» **ASSIGNMENT**
Would you copy out each line of the records below that includes the word "Haupteigenschaften"?

» **DATA FOR ANALYSIS**

——

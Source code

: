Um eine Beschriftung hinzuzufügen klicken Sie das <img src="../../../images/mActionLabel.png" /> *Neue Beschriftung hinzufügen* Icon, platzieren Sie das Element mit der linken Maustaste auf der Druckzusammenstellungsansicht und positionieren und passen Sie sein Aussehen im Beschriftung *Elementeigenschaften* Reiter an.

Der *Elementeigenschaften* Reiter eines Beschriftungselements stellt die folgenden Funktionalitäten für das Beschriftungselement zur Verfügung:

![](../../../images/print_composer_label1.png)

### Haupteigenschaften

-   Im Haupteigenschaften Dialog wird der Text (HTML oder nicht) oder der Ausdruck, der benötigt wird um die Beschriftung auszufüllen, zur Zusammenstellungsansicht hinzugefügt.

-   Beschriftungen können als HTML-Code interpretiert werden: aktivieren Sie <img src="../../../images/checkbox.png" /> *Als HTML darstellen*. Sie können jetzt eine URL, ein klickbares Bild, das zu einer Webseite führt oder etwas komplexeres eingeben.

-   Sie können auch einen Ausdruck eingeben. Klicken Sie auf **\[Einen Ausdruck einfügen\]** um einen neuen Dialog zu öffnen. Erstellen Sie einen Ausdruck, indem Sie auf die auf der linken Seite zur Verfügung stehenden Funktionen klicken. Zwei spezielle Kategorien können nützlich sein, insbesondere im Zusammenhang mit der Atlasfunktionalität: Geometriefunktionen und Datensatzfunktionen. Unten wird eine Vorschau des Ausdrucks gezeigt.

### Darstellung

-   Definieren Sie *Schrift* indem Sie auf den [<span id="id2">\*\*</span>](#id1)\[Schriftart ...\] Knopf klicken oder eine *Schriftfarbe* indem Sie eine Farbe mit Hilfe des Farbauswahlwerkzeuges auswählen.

——

» **TASK ANSWER**
### Haupteigenschaften
-   Im Haupteigenschaften Dialog wird der Text (HTML oder nicht) oder der Ausdruck, der benötigt wird um die Beschriftung auszufüllen, zur Zusammenstellungsansicht hinzugefügt.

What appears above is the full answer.